(Rendered images with source text)
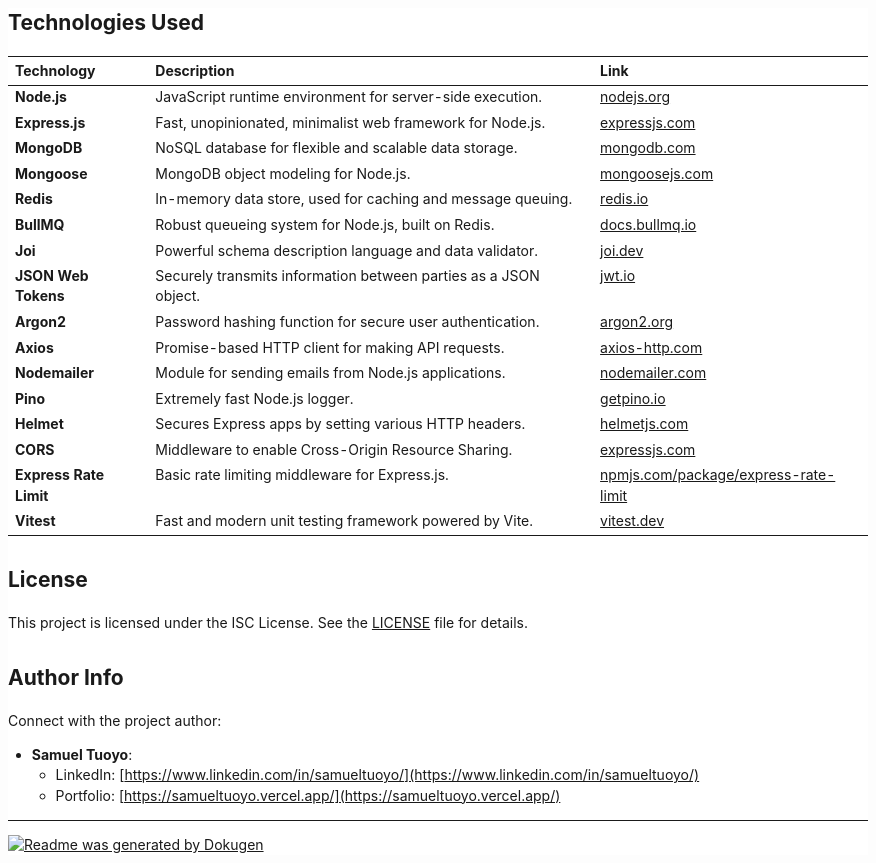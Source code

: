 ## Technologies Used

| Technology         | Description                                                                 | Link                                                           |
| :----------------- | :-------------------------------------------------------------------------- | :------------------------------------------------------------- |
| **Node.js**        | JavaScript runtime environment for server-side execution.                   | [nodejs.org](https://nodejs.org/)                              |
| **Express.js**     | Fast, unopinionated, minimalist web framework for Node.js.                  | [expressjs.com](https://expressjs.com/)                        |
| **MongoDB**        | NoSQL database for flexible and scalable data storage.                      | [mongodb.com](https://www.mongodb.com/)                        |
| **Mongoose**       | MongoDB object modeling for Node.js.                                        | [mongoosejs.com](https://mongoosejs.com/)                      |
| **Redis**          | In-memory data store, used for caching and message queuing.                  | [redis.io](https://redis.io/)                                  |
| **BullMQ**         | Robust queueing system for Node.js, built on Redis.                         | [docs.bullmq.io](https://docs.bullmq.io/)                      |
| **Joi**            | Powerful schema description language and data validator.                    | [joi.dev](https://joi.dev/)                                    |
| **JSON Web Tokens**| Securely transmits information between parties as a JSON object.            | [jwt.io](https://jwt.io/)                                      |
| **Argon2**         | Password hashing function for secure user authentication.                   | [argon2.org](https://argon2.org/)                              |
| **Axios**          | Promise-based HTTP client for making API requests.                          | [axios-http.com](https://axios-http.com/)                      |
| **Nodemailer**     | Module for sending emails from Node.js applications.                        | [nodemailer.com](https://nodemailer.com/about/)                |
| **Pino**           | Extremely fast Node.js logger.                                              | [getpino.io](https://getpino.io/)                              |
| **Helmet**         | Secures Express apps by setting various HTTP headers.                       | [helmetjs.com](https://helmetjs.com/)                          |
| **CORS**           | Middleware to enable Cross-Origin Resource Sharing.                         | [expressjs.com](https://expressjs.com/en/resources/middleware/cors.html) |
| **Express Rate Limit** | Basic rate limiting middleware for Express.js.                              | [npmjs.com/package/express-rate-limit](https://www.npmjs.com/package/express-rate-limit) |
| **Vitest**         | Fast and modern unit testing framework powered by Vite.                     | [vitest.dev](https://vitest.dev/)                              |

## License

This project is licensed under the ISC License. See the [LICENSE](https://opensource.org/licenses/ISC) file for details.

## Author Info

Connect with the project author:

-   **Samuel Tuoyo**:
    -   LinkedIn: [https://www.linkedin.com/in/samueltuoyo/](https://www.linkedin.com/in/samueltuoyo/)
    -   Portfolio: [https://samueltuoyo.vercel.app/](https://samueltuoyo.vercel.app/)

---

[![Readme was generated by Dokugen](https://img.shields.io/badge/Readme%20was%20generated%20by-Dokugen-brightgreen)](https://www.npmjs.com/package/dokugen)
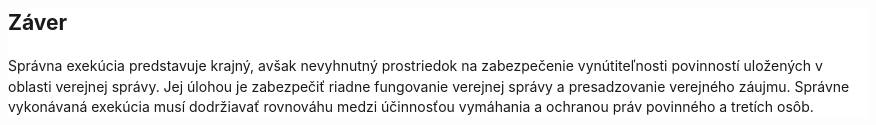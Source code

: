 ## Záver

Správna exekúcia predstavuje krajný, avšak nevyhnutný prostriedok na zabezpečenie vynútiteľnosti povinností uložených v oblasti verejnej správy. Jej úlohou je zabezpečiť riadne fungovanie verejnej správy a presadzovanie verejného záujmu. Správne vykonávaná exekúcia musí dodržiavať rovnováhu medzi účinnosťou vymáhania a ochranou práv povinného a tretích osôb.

_Task objective_
Among the entries above, determine how many lines contain "samueltuoyo", then output only that number.

_Exercise output_
2